Dataset entries:
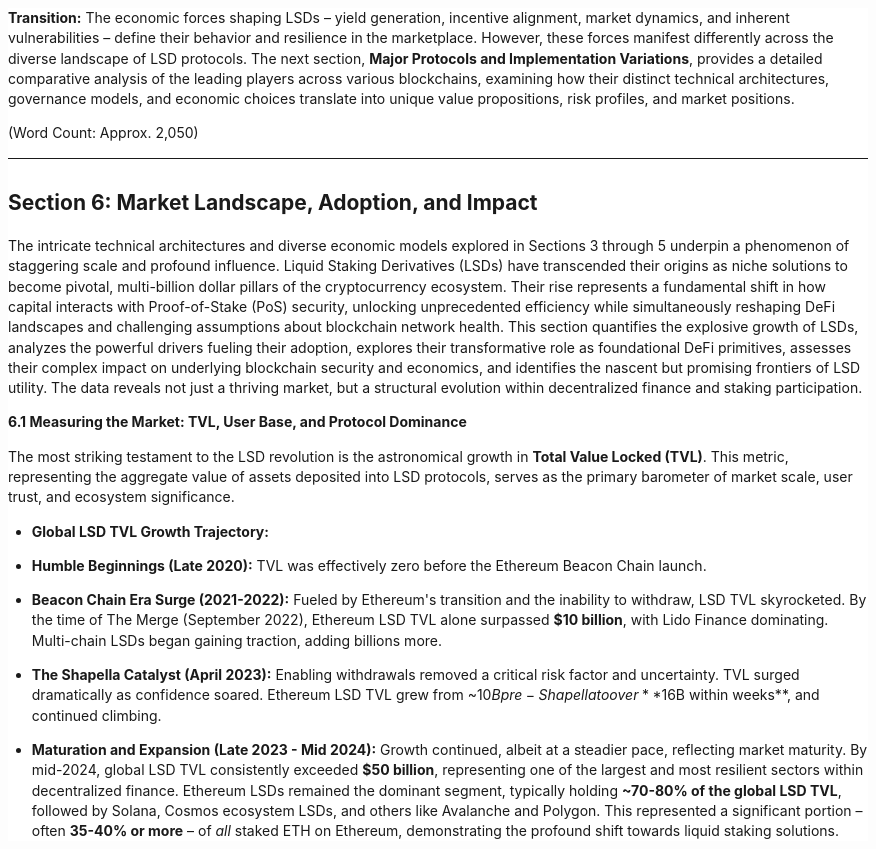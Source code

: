 **Transition:** The economic forces shaping LSDs – yield generation, incentive alignment, market dynamics, and inherent vulnerabilities – define their behavior and resilience in the marketplace. However, these forces manifest differently across the diverse landscape of LSD protocols. The next section, **Major Protocols and Implementation Variations**, provides a detailed comparative analysis of the leading players across various blockchains, examining how their distinct technical architectures, governance models, and economic choices translate into unique value propositions, risk profiles, and market positions.

(Word Count: Approx. 2,050)



---





## Section 6: Market Landscape, Adoption, and Impact

The intricate technical architectures and diverse economic models explored in Sections 3 through 5 underpin a phenomenon of staggering scale and profound influence. Liquid Staking Derivatives (LSDs) have transcended their origins as niche solutions to become pivotal, multi-billion dollar pillars of the cryptocurrency ecosystem. Their rise represents a fundamental shift in how capital interacts with Proof-of-Stake (PoS) security, unlocking unprecedented efficiency while simultaneously reshaping DeFi landscapes and challenging assumptions about blockchain network health. This section quantifies the explosive growth of LSDs, analyzes the powerful drivers fueling their adoption, explores their transformative role as foundational DeFi primitives, assesses their complex impact on underlying blockchain security and economics, and identifies the nascent but promising frontiers of LSD utility. The data reveals not just a thriving market, but a structural evolution within decentralized finance and staking participation.

**6.1 Measuring the Market: TVL, User Base, and Protocol Dominance**

The most striking testament to the LSD revolution is the astronomical growth in **Total Value Locked (TVL)**. This metric, representing the aggregate value of assets deposited into LSD protocols, serves as the primary barometer of market scale, user trust, and ecosystem significance.

*   **Global LSD TVL Growth Trajectory:**

*   **Humble Beginnings (Late 2020):** TVL was effectively zero before the Ethereum Beacon Chain launch.

*   **Beacon Chain Era Surge (2021-2022):** Fueled by Ethereum's transition and the inability to withdraw, LSD TVL skyrocketed. By the time of The Merge (September 2022), Ethereum LSD TVL alone surpassed **$10 billion**, with Lido Finance dominating. Multi-chain LSDs began gaining traction, adding billions more.

*   **The Shapella Catalyst (April 2023):** Enabling withdrawals removed a critical risk factor and uncertainty. TVL surged dramatically as confidence soared. Ethereum LSD TVL grew from ~$10B pre-Shapella to over **$16B within weeks**, and continued climbing.

*   **Maturation and Expansion (Late 2023 - Mid 2024):** Growth continued, albeit at a steadier pace, reflecting market maturity. By mid-2024, global LSD TVL consistently exceeded **$50 billion**, representing one of the largest and most resilient sectors within decentralized finance. Ethereum LSDs remained the dominant segment, typically holding **~70-80% of the global LSD TVL**, followed by Solana, Cosmos ecosystem LSDs, and others like Avalanche and Polygon. This represented a significant portion – often **35-40% or more** – of *all* staked ETH on Ethereum, demonstrating the profound shift towards liquid staking solutions.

• [Your objective]
Among the entries above, determine how many lines hold the string "Beacon" and report that number alone.

• [Result of the exercise]
2